| (Foto: Reprodução/Prefeitura) |
De acordo com o decreto, a área pertence ao espólio de Pedro Pita Filho e foi avaliada em R$ 736.020,00, valor considerado fixo e irreajustável. A avaliação consta em laudo técnico elaborado pela empresa Reurbis Consultoria Minas Gerais, assinado pela engenheira civil perita Vanessa Martins Fraga.
A declaração de utilidade pública é um instrumento legal que autoriza o poder público a iniciar o processo de desapropriação, desde que haja justificativa de interesse coletivo e indenização ao proprietário, conforme determina a legislação vigente.
Com a medida, a Prefeitura de Cantagalo poderá incorporar o terreno ao patrimônio municipal, abrindo caminho para a execução de projetos estruturais voltados ao desenvolvimento econômico local.
Segundo o decreto, a finalidade da desapropriação é viabilizar a implantação de uma zona industrial e especial de negócios no município. A iniciativa pode representar um avanço estratégico para atração de empresas, geração de empregos e fortalecimento da economia local.

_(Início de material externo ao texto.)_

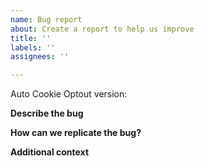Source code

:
 ```yaml
---
name: Bug report
about: Create a report to help us improve
title: ''
labels: ''
assignees: ''

---
```


Auto Cookie Optout version: <!-- Which version are you using? -->

**Describe the bug**
<!-- A clear and concise description of what the bug is. -->

**How can we replicate the bug?**
<!-- Add steps here. -->

**Additional context**
<!-- Add any other context about the problem here. -->
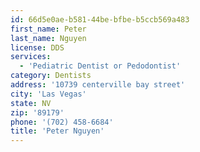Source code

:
 ```yaml
---
id: 66d5e0ae-b581-44be-bfbe-b5ccb569a483
first_name: Peter
last_name: Nguyen
license: DDS
services:
  - 'Pediatric Dentist or Pedodontist'
category: Dentists
address: '10739 centerville bay street'
city: 'Las Vegas'
state: NV
zip: '89179'
phone: '(702) 458-6684'
title: 'Peter Nguyen'
---
```


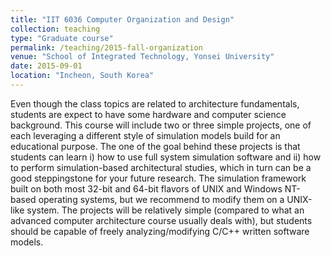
 ```yaml
---
title: "IIT 6036 Computer Organization and Design"
collection: teaching
type: "Graduate course"
permalink: /teaching/2015-fall-organization
venue: "School of Integrated Technology, Yonsei University"
date: 2015-09-01
location: "Incheon, South Korea"
---
```


Even though the class topics are related to architecture fundamentals, students are expect to have some hardware and computer science background. This course will include two or three simple projects, one of each leveraging a different style of simulation models build for an educational purpose. The one of the goal behind these projects is that students can learn i) how to use full system simulation software and ii) how to perform simulation-based architectural studies, which in turn can be a good steppingstone for your future research. The simulation framework built on both most 32-bit and 64-bit flavors of UNIX and Windows NT-based operating systems, but we recommend to modify them on a UNIX-like system. The projects will be relatively simple (compared to what an advanced computer architecture course usually deals with), but students should be capable of freely analyzing/modifying C/C++ written software models.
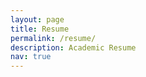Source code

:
 ```yaml
---
layout: page
title: Resume
permalink: /resume/
description: Academic Resume
nav: true
---
```


<object data="/assets/pdf/Mushfekur_Rahman_Resume.pdf" type="application/pdf" width="100%" height="800px">
</object>

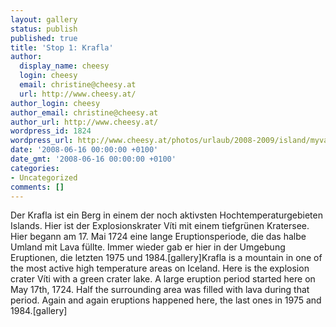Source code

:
 ```yaml
---
layout: gallery
status: publish
published: true
title: 'Stop 1: Krafla'
author:
  display_name: cheesy
  login: cheesy
  email: christine@cheesy.at
  url: http://www.cheesy.at/
author_login: cheesy
author_email: christine@cheesy.at
author_url: http://www.cheesy.at/
wordpress_id: 1824
wordpress_url: http://www.cheesy.at/photos/urlaub/2008-2009/island/myvatn/krafla/
date: '2008-06-16 00:00:00 +0100'
date_gmt: '2008-06-16 00:00:00 +0100'
categories:
- Uncategorized
comments: []
---
```

<!--:de-->Der Krafla ist ein Berg in einem der noch aktivsten Hochtemperaturgebieten Islands. Hier ist der Explosionskrater Víti mit einem tiefgrünen Kratersee. Hier begann am 17. Mai 1724 eine lange Eruptionsperiode, die das halbe Umland mit Lava füllte. Immer wieder gab er hier in der Umgebung Eruptionen, die letzten 1975 und 1984.[gallery]<!--:--><!--:en-->Krafla is a mountain in one of the most active high temperature areas on Iceland. Here is the explosion crater Víti with a green crater lake. A large eruption period started here on May 17th, 1724. Half the surrounding area was filled with lava during that period. Again and again eruptions happened here, the last ones in 1975 and 1984.[gallery]<!--:-->
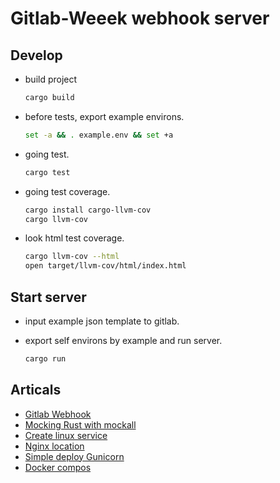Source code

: # Gitlab-Weeek webhook server

## Develop

- build project

  ```bash
  cargo build
  ```

- before tests, export example environs.

  ```bash
  set -a && . example.env && set +a
  ```

- going test.

  ```bash
  cargo test
  ```

- going test coverage.

  ```bash
  cargo install cargo-llvm-cov
  cargo llvm-cov
  ```

- look html test coverage.

  ```bash
  cargo llvm-cov --html
  open target/llvm-cov/html/index.html
  ```

## Start server

- input example json template to gitlab.
- export self environs by example and run server.

  ```bash
  cargo run
  ```

## Articals

- [Gitlab Webhook](https://docs.gitlab.com/ee/user/project/integrations/webhooks.html)
- [Mocking Rust with mockall](https://blog.logrocket.com/mocking-rust-mockall-alternatives/)
- [Create linux service](https://www.shubhamdipt.com/blog/how-to-create-a-systemd-service-in-linux/)
- [Nginx location](https://server-gu.ru/nginx-location/)
- [Simple deploy Gunicorn](https://docs.gunicorn.org/en/latest/deploy.html)
- [Docker compos](https://docs.docker.com/reference/compose-file/)
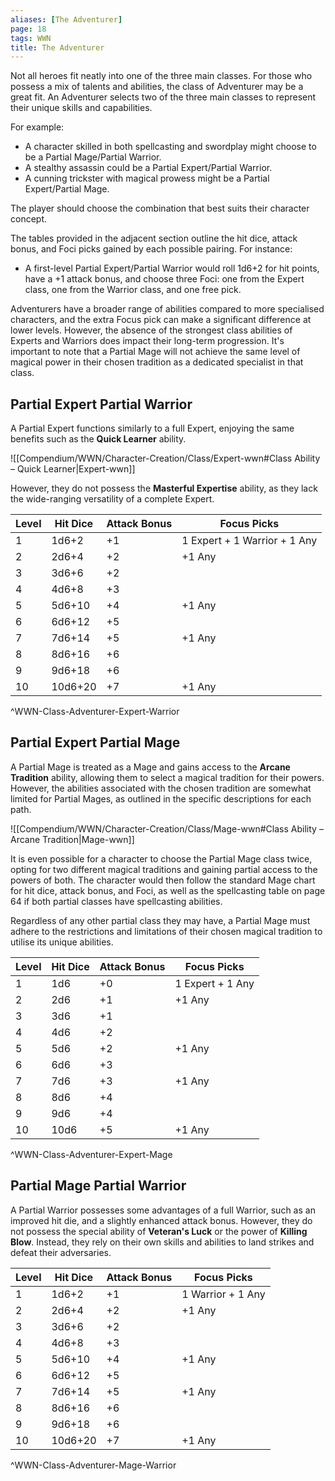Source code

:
 ```yaml
---
aliases: [The Adventurer]
page: 18
tags: WWN
title: The Adventurer
---
```


Not all heroes fit neatly into one of the three main classes. For those who possess a mix of talents and abilities, the class of Adventurer may be a great fit. An Adventurer selects two of the three main classes to represent their unique skills and capabilities.

For example:
- A character skilled in both spellcasting and swordplay might choose to be a Partial Mage/Partial Warrior.
- A stealthy assassin could be a Partial Expert/Partial Warrior.
- A cunning trickster with magical prowess might be a Partial Expert/Partial Mage.

The player should choose the combination that best suits their character concept.

The tables provided in the adjacent section outline the hit dice, attack bonus, and Foci picks gained by each possible pairing. For instance:
- A first-level Partial Expert/Partial Warrior would roll 1d6+2 for hit points, have a +1 attack bonus, and choose three Foci: one from the Expert class, one from the Warrior class, and one free pick.

Adventurers have a broader range of abilities compared to more specialised characters, and the extra Focus pick can make a significant difference at lower levels. However, the absence of the strongest class abilities of Experts and Warriors does impact their long-term progression. It's important to note that a Partial Mage will not achieve the same level of magical power in their chosen tradition as a dedicated specialist in that class.

## Partial Expert Partial Warrior

A Partial Expert functions similarly to a full Expert, enjoying the same benefits such as the **Quick Learner** ability.

![[Compendium/WWN/Character-Creation/Class/Expert-wwn#Class Ability – Quick Learner|Expert-wwn]]

However, they do not possess the **Masterful Expertise** ability, as they lack the wide-ranging versatility of a complete Expert.

| Level | Hit Dice | Attack Bonus | Focus Picks                              |
| ----- | -------- | ------------ | ---------------------------------------- |
| 1     | 1d6+2    | +1           | 1 Expert + 1 Warrior + 1 Any              |
| 2     | 2d6+4    | +2           | +1 Any                                   |
| 3     | 3d6+6    | +2           |                                          |
| 4     | 4d6+8    | +3           |                                          |
| 5     | 5d6+10   | +4           | +1 Any                                   |
| 6     | 6d6+12   | +5           |                                          |
| 7     | 7d6+14   | +5           | +1 Any                                   |
| 8     | 8d6+16   | +6           |                                          |
| 9     | 9d6+18   | +6           |                                          |
| 10    | 10d6+20  | +7           | +1 Any                                   |
^WWN-Class-Adventurer-Expert-Warrior

## Partial Expert Partial Mage

A Partial Mage is treated as a Mage and gains access to the **Arcane Tradition** ability, allowing them to select a magical tradition for their powers. However, the abilities associated with the chosen tradition are somewhat limited for Partial Mages, as outlined in the specific descriptions for each path.

![[Compendium/WWN/Character-Creation/Class/Mage-wwn#Class Ability – Arcane Tradition|Mage-wwn]]


It is even possible for a character to choose the Partial Mage class twice, opting for two different magical traditions and gaining partial access to the powers of both. The character would then follow the standard Mage chart for hit dice, attack bonus, and Foci, as well as the spellcasting table on page 64 if both partial classes have spellcasting abilities.

Regardless of any other partial class they may have, a Partial Mage must adhere to the restrictions and limitations of their chosen magical tradition to utilise its unique abilities.


| Level | Hit Dice | Attack Bonus | Focus Picks                    |
| ----- | -------- | ------------ | ------------------------------ |
| 1     | 1d6      | +0           | 1 Expert + 1 Any               |
| 2     | 2d6      | +1           | +1 Any                         |
| 3     | 3d6      | +1           |                                |
| 4     | 4d6      | +2           |                                |
| 5     | 5d6      | +2           | +1 Any                         |
| 6     | 6d6      | +3           |                                |
| 7     | 7d6      | +3           | +1 Any                         |
| 8     | 8d6      | +4           |                                |
| 9     | 9d6      | +4           |                                |
| 10    | 10d6     | +5           | +1 Any                         |
^WWN-Class-Adventurer-Expert-Mage

## Partial Mage Partial Warrior

A Partial Warrior possesses some advantages of a full Warrior, such as an improved hit die, and a slightly enhanced attack bonus. However, they do not possess the special ability of **Veteran's Luck** or the power of **Killing Blow**. Instead, they rely on their own skills and abilities to land strikes and defeat their adversaries.


| Level | Hit Dice | Attack Bonus | Focus Picks       |
|-------|----------|--------------|-------------------|
| 1     | 1d6+2    | +1           | 1 Warrior + 1 Any |
| 2     | 2d6+4    | +2           | +1 Any            |
| 3     | 3d6+6    | +2           |                   |
| 4     | 4d6+8    | +3           |                   |
| 5     | 5d6+10   | +4           | +1 Any            |
| 6     | 6d6+12   | +5           |                   |
| 7     | 7d6+14   | +5           | +1 Any            |
| 8     | 8d6+16   | +6           |                   |
| 9     | 9d6+18   | +6           |                   |
| 10    | 10d6+20  | +7           | +1 Any            |
^WWN-Class-Adventurer-Mage-Warrior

A localização da área, próxima a importantes vias de acesso, é considerada um fator relevante para a proposta de desenvolvimento logístico e empresarial.
A Fazenda do Gavião é um dos marcos históricos de Cantagalo, com origens ligadas ao ciclo do café no século XIX. Nos últimos anos, áreas com potencial estratégico na região Centro-Norte Fluminense têm sido alvo de iniciativas voltadas à reestruturação econômica e aproveitamento territorial.
Nesse cenário, a criação de zonas industriais surge como alternativa para diversificar a economia de municípios do interior do estado do Rio de Janeiro.
Com a publicação do decreto, o município de Cantagalo inicia os trâmites legais para a desapropriação da área. As próximas etapas incluem os procedimentos administrativos necessários para efetivar a aquisição do terreno e dar andamento à implantação da zona industrial e de negócios.